## EXCERPTED RECORDS
== Segment start ==
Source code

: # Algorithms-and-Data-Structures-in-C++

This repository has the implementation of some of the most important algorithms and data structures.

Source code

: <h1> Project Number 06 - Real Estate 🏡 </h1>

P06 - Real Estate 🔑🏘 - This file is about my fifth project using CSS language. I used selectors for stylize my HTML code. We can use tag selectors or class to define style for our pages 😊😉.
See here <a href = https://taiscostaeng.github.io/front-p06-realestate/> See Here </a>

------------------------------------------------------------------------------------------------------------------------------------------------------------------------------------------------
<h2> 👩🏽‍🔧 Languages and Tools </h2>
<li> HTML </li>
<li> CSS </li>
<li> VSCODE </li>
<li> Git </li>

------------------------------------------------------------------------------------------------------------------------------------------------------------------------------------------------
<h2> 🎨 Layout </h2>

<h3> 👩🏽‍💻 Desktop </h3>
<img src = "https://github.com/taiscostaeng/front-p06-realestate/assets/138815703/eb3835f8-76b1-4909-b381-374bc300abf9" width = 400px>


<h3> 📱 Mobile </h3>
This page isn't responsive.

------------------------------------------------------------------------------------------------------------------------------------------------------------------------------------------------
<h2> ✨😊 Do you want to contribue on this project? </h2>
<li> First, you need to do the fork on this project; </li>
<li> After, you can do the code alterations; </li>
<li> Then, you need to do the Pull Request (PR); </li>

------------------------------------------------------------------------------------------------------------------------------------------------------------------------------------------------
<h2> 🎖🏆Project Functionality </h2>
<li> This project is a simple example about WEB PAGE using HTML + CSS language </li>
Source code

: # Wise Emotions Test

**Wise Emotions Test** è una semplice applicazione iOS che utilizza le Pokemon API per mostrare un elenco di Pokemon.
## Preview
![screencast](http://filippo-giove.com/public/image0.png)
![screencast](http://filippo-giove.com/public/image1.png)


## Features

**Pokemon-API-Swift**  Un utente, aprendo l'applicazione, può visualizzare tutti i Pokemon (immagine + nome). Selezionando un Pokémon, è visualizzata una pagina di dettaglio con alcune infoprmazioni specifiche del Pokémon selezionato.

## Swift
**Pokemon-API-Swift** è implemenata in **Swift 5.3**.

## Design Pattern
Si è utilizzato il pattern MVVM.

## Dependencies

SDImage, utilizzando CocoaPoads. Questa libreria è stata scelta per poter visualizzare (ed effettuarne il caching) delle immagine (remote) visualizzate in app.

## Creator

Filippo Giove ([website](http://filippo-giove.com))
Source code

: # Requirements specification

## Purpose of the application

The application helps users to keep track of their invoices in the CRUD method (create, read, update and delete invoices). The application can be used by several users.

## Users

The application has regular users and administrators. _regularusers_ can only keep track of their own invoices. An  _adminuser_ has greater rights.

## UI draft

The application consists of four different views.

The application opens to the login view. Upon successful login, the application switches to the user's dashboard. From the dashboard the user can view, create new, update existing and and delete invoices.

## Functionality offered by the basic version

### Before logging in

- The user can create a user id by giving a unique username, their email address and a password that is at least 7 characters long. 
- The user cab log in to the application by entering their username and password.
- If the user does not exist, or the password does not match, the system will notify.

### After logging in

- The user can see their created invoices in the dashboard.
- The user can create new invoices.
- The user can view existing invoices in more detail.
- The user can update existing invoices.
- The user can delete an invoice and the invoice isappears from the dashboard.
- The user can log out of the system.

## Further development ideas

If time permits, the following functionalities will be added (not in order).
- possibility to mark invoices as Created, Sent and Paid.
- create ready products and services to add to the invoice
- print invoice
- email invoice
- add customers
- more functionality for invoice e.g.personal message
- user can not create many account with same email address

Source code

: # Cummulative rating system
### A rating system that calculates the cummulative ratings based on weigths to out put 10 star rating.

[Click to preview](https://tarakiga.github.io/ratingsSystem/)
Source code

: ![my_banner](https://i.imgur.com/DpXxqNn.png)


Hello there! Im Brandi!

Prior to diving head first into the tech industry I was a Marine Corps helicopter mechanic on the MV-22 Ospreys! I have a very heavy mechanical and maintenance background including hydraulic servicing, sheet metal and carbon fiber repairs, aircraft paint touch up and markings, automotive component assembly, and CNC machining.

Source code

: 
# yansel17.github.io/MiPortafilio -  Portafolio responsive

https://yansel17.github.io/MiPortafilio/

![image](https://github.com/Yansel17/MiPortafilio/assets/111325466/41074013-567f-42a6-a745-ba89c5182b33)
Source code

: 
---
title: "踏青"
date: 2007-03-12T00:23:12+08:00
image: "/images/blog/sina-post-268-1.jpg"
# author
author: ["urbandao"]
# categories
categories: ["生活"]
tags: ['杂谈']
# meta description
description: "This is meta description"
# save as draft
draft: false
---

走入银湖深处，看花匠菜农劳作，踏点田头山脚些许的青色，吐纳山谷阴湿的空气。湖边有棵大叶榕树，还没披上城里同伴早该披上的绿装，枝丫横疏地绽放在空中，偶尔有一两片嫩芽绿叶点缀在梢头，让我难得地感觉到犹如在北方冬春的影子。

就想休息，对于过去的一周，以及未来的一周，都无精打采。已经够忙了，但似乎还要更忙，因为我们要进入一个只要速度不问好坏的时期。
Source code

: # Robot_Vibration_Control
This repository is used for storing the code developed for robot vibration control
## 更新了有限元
== Segment end ==
## TASK REQUIREMENTS
Please give the material above once more, unchanged.

## ANSWER SECTION
Source code

: # Algorithms-and-Data-Structures-in-C++

This repository has the implementation of some of the most important algorithms and data structures.

Source code

: <h1> Project Number 06 - Real Estate 🏡 </h1>

P06 - Real Estate 🔑🏘 - This file is about my fifth project using CSS language. I used selectors for stylize my HTML code. We can use tag selectors or class to define style for our pages 😊😉.
See here <a href = https://taiscostaeng.github.io/front-p06-realestate/> See Here </a>

------------------------------------------------------------------------------------------------------------------------------------------------------------------------------------------------
<h2> 👩🏽‍🔧 Languages and Tools </h2>
<li> HTML </li>
<li> CSS </li>
<li> VSCODE </li>
<li> Git </li>

------------------------------------------------------------------------------------------------------------------------------------------------------------------------------------------------
<h2> 🎨 Layout </h2>

<h3> 👩🏽‍💻 Desktop </h3>
<img src = "https://github.com/taiscostaeng/front-p06-realestate/assets/138815703/eb3835f8-76b1-4909-b381-374bc300abf9" width = 400px>


<h3> 📱 Mobile </h3>
This page isn't responsive.

------------------------------------------------------------------------------------------------------------------------------------------------------------------------------------------------
<h2> ✨😊 Do you want to contribue on this project? </h2>
<li> First, you need to do the fork on this project; </li>
<li> After, you can do the code alterations; </li>
<li> Then, you need to do the Pull Request (PR); </li>

------------------------------------------------------------------------------------------------------------------------------------------------------------------------------------------------
<h2> 🎖🏆Project Functionality </h2>
<li> This project is a simple example about WEB PAGE using HTML + CSS language </li>
Source code

: # Wise Emotions Test

**Wise Emotions Test** è una semplice applicazione iOS che utilizza le Pokemon API per mostrare un elenco di Pokemon.
## Preview
![screencast](http://filippo-giove.com/public/image0.png)
![screencast](http://filippo-giove.com/public/image1.png)


## Features

**Pokemon-API-Swift**  Un utente, aprendo l'applicazione, può visualizzare tutti i Pokemon (immagine + nome). Selezionando un Pokémon, è visualizzata una pagina di dettaglio con alcune infoprmazioni specifiche del Pokémon selezionato.

## Swift
**Pokemon-API-Swift** è implemenata in **Swift 5.3**.

## Design Pattern
Si è utilizzato il pattern MVVM.

## Dependencies

SDImage, utilizzando CocoaPoads. Questa libreria è stata scelta per poter visualizzare (ed effettuarne il caching) delle immagine (remote) visualizzate in app.

## Creator

Filippo Giove ([website](http://filippo-giove.com))
Source code

: # Requirements specification

## Purpose of the application

The application helps users to keep track of their invoices in the CRUD method (create, read, update and delete invoices). The application can be used by several users.

## Users

The application has regular users and administrators. _regularusers_ can only keep track of their own invoices. An  _adminuser_ has greater rights.

## UI draft

The application consists of four different views.

The application opens to the login view. Upon successful login, the application switches to the user's dashboard. From the dashboard the user can view, create new, update existing and and delete invoices.

## Functionality offered by the basic version

### Before logging in

- The user can create a user id by giving a unique username, their email address and a password that is at least 7 characters long. 
- The user cab log in to the application by entering their username and password.
- If the user does not exist, or the password does not match, the system will notify.

### After logging in

- The user can see their created invoices in the dashboard.
- The user can create new invoices.
- The user can view existing invoices in more detail.
- The user can update existing invoices.
- The user can delete an invoice and the invoice isappears from the dashboard.
- The user can log out of the system.

## Further development ideas

If time permits, the following functionalities will be added (not in order).
- possibility to mark invoices as Created, Sent and Paid.
- create ready products and services to add to the invoice
- print invoice
- email invoice
- add customers
- more functionality for invoice e.g.personal message
- user can not create many account with same email address

Source code

: # Cummulative rating system
### A rating system that calculates the cummulative ratings based on weigths to out put 10 star rating.

[Click to preview](https://tarakiga.github.io/ratingsSystem/)
Source code

: ![my_banner](https://i.imgur.com/DpXxqNn.png)


Hello there! Im Brandi!

Prior to diving head first into the tech industry I was a Marine Corps helicopter mechanic on the MV-22 Ospreys! I have a very heavy mechanical and maintenance background including hydraulic servicing, sheet metal and carbon fiber repairs, aircraft paint touch up and markings, automotive component assembly, and CNC machining.

Source code

: 
# yansel17.github.io/MiPortafilio -  Portafolio responsive

https://yansel17.github.io/MiPortafilio/

![image](https://github.com/Yansel17/MiPortafilio/assets/111325466/41074013-567f-42a6-a745-ba89c5182b33)
Source code

: 
---
title: "踏青"
date: 2007-03-12T00:23:12+08:00
image: "/images/blog/sina-post-268-1.jpg"
# author
author: ["urbandao"]
# categories
categories: ["生活"]
tags: ['杂谈']
# meta description
description: "This is meta description"
# save as draft
draft: false
---

走入银湖深处，看花匠菜农劳作，踏点田头山脚些许的青色，吐纳山谷阴湿的空气。湖边有棵大叶榕树，还没披上城里同伴早该披上的绿装，枝丫横疏地绽放在空中，偶尔有一两片嫩芽绿叶点缀在梢头，让我难得地感觉到犹如在北方冬春的影子。

就想休息，对于过去的一周，以及未来的一周，都无精打采。已经够忙了，但似乎还要更忙，因为我们要进入一个只要速度不问好坏的时期。
Source code

: # Robot_Vibration_Control
This repository is used for storing the code developed for robot vibration control
## 更新了有限元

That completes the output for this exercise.